Give to Gain: Redefining Growth in a World Obsessed with More

16th March 2026

Posted on Categories BusinessTags , , ,

This year, the theme for International Women’s Day is “Give to gain”.

On first glance, it could sound like a contradiction. Because if we are honest, most of us have been trained to believe that gain comes from adding: more activity, more output, more offers, more hours.

More. More. More

That was certainly how I approached my first business.

On paper, we were growing. We had more visibility, more projects, and more clients. From the outside, it looked like momentum. From the inside, though, it felt… tight. Every event we hosted still needed my input, every tricky situation with a client found its way back to me, and every new idea hovered until I had the time to give it the green light.

At the time I told myself that was leadership. Looking back, it wasn’t. It was dependency. The business worked because I was holding it all together, which meant if I wasn’t giving it my 100%, it would wobble.

And that is not growth. That is pressure.

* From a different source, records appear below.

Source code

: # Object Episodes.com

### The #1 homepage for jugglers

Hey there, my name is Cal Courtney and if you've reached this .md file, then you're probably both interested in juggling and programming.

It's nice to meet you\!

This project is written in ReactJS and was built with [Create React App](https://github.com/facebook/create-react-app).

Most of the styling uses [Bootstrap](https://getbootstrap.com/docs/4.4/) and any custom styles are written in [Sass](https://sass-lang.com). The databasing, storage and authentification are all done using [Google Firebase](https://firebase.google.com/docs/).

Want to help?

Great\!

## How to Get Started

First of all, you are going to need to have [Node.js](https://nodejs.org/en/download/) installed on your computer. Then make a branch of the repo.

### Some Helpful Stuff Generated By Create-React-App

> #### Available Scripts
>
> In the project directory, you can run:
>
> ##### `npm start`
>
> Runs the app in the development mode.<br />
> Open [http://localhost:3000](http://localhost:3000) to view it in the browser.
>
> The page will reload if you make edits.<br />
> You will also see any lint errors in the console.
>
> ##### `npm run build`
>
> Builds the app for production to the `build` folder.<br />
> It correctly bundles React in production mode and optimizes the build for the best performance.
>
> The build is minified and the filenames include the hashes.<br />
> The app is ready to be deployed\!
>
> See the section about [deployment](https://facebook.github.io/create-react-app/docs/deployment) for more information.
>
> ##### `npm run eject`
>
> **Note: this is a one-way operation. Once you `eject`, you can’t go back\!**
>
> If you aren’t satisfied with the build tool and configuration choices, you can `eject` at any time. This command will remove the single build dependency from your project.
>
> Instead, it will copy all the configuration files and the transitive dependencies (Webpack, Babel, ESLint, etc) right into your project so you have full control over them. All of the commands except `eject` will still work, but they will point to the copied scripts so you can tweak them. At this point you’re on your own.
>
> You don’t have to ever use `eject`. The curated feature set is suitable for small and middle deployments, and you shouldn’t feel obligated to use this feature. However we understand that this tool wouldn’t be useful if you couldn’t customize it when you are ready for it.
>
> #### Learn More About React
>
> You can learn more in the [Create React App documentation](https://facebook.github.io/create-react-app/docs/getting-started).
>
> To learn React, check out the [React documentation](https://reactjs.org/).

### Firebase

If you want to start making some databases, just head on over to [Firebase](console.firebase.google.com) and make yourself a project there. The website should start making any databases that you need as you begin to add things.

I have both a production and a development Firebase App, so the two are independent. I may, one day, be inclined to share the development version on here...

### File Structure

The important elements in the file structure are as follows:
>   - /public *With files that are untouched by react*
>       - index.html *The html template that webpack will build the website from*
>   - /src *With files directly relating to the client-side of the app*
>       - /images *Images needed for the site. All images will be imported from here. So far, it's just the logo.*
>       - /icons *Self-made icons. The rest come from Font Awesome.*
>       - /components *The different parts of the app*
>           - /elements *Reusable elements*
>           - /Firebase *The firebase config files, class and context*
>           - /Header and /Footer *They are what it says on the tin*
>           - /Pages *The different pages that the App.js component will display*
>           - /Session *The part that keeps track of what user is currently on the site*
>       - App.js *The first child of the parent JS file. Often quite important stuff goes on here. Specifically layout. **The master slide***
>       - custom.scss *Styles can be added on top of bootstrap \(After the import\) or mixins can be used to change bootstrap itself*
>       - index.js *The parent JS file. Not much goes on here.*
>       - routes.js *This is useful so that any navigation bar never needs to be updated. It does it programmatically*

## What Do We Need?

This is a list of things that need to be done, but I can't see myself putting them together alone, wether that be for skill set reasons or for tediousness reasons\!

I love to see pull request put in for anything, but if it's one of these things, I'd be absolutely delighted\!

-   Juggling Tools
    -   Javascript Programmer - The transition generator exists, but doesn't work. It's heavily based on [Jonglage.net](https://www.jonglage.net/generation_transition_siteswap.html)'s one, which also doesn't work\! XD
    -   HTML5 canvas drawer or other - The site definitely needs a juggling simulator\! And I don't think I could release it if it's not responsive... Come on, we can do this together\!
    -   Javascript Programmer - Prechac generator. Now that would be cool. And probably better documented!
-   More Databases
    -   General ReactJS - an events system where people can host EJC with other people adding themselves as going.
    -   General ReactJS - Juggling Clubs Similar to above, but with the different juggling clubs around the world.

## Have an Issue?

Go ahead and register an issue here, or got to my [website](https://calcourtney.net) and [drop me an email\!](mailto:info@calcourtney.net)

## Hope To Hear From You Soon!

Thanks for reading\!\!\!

The shift, when it eventually came, didn’t come from doing more. It came from being much more deliberate about what I was willing to give. Not sacrifice exactly, but reallocation. Small choices at first, but ones that slowly changed the shape of the business.

I gave clarity to the problem we solved, and almost immediately, we gained consistency.

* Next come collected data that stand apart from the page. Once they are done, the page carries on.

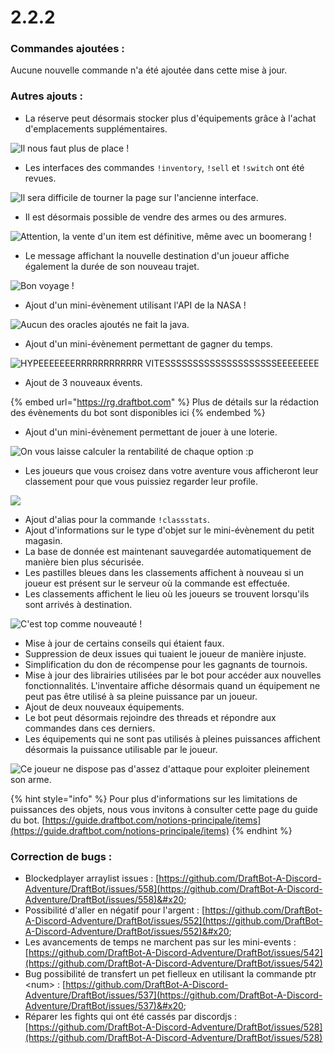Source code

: # 2.2.2

### Commandes ajoutées :

Aucune nouvelle commande n'a été ajoutée dans cette mise à jour.

### Autres ajouts :

* La réserve peut désormais stocker plus d'équipements grâce à l'achat d'emplacements supplémentaires.&#x20;

![Il nous faut plus de place !](<../.gitbook/assets/image (150).png>)

* Les interfaces des commandes `!inventory`, `!sell` et `!switch` ont été revues.&#x20;

![Il sera difficile de tourner la page sur l'ancienne interface.](../.gitbook/assets/Animation.gif)

* Il est désormais possible de vendre des armes ou des armures.

![Attention, la vente d'un item est définitive, même avec un boomerang !](<../.gitbook/assets/image (153).png>)

* Le message affichant la nouvelle destination d'un joueur affiche également la durée de son nouveau trajet.&#x20;

![Bon voyage !](<../.gitbook/assets/image (149).png>)

* Ajout d'un mini-évènement utilisant l'API de la NASA !

![Aucun des oracles ajoutés ne fait la java.](<../.gitbook/assets/image (152).png>)

* Ajout d'un mini-évènement permettant de gagner du temps.

![HYPEEEEEEERRRRRRRRRRRR VITESSSSSSSSSSSSSSSSSSSSEEEEEEEE](<../.gitbook/assets/image (151) (1).png>)

* Ajout de 3 nouveaux évents.&#x20;

{% embed url="https://rg.draftbot.com" %}
Plus de détails sur la rédaction des évènements du bot sont disponibles ici
{% endembed %}

* Ajout d'un mini-évènement permettant de jouer à une loterie.

![On vous laisse calculer la rentabilité de chaque option :p](<../.gitbook/assets/image (147).png>)

* Les joueurs que vous croisez dans votre aventure vous afficheront leur classement pour que vous puissiez regarder leur profile.

![](<../.gitbook/assets/image (148).png>)

* Ajout d'alias pour la commande `!classstats`.
* Ajout d'informations sur le type d'objet sur le mini-évènement du petit magasin.&#x20;
* La base de donnée est maintenant sauvegardée automatiquement de manière bien plus sécurisée.
* Les pastilles bleues dans les classements affichent à nouveau si un joueur est présent sur le serveur où la commande est effectuée.&#x20;
* Les classements affichent le lieu où les joueurs se trouvent lorsqu'ils sont arrivés à destination.&#x20;

![C'est top comme nouveauté !](<../.gitbook/assets/image (146).png>)

* Mise à jour de certains conseils qui étaient faux.&#x20;
* Suppression de deux issues qui tuaient le joueur de manière injuste.
* Simplification du don de récompense pour les gagnants de tournois.&#x20;
* Mise à jour des librairies utilisées par le bot pour accéder aux nouvelles fonctionnalités. L'inventaire affiche désormais quand un équipement ne peut pas être utilisé à sa pleine puissance par un joueur.&#x20;
* Ajout de deux nouveaux équipements.&#x20;
* Le bot peut désormais rejoindre des threads et répondre aux commandes dans ces derniers.
* Les équipements qui ne sont pas utilisés à pleines puissances affichent désormais la puissance utilisable par le joueur.

![Ce joueur ne dispose pas d'assez d'attaque pour exploiter pleinement son arme.](<../.gitbook/assets/image (151).png>)

{% hint style="info" %}
Pour plus d'informations sur les limitations de puissances des objets, nous vous invitons à consulter cette page du guide du bot. [https://guide.draftbot.com/notions-principale/items](https://guide.draftbot.com/notions-principale/items)
{% endhint %}

### Correction de bugs :

* Blockedplayer arraylist issues : [https://github.com/DraftBot-A-Discord-Adventure/DraftBot/issues/558](https://github.com/DraftBot-A-Discord-Adventure/DraftBot/issues/558)&#x20;
* Possibilité d'aller en négatif pour l'argent : [https://github.com/DraftBot-A-Discord-Adventure/DraftBot/issues/552](https://github.com/DraftBot-A-Discord-Adventure/DraftBot/issues/552)&#x20;
* Les avancements de temps ne marchent pas sur les mini-events : [https://github.com/DraftBot-A-Discord-Adventure/DraftBot/issues/542](https://github.com/DraftBot-A-Discord-Adventure/DraftBot/issues/542)
* Bug possibilité de transfert un pet fielleux en utilisant la commande ptr \<num> : [https://github.com/DraftBot-A-Discord-Adventure/DraftBot/issues/537](https://github.com/DraftBot-A-Discord-Adventure/DraftBot/issues/537)&#x20;
* Réparer les fights qui ont été cassés par discordjs : [https://github.com/DraftBot-A-Discord-Adventure/DraftBot/issues/528](https://github.com/DraftBot-A-Discord-Adventure/DraftBot/issues/528)
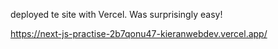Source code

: deployed te site with Vercel. Was surprisingly easy! 

https://next-js-practise-2b7qonu47-kieranwebdev.vercel.app/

Content stopped feeling like a scramble, messaging stopped drifting depending on the day, and the right people began recognising themselves in the work without us having to convince them.

I gave proper time to defining our ideal client, and suddenly, we gained traction.

No more endless calls with “maybe” clients, and far fewer proposals bent out of shape to make something fit. Conversations became cleaner, decisions moved faster, and alignment was easier to spot.

I gave our sales process a rhythm, and the pressure dropped almost overnight.

Instead of dragging people towards a yes, we created space for them to experience the work and decide for themselves. The pressure in those conversations dropped almost immediately. The quality of clients improved, and the process itself became something we actually enjoyed. No, really!

We gave more thought to the rooms we stepped into, and we gained relevance.

That meant saying no to quite a few things that once felt difficult to turn down. Fewer events, fewer panels, fewer “it’ll be good exposure” conversations. But the rooms we chose were the right ones.

We gave new team members real focus at the start, and we gained autonomy later.

That meant slowing down onboarding, sharing context rather than just tasks, and allowing people to make decisions before I felt completely comfortable stepping back. Months later, the impact was clear. I was no longer the automatic escalation point.

We gave the team real control within clear boundaries, and we gained better work.

When people felt trusted to make decisions, they stepped forward. They stopped waiting for instructions, and the standard of the work lifted. I stopped finding myself reviewing things late in the evening, wondering why I was still carrying so much of the load.

And personally, I had to give things up too.

I stopped drafting every social post and stepped away from many of the day-to-day operational details. Instead, I began spending more time on sponsorship conversations, partnerships and longer-term opportunities for the business. In other words, I slowly swapped busy work for business-building work.

Which sounds obvious when you say it out loud. But if you’ve ever built something yourself, you’ll know how hard the shift can feel.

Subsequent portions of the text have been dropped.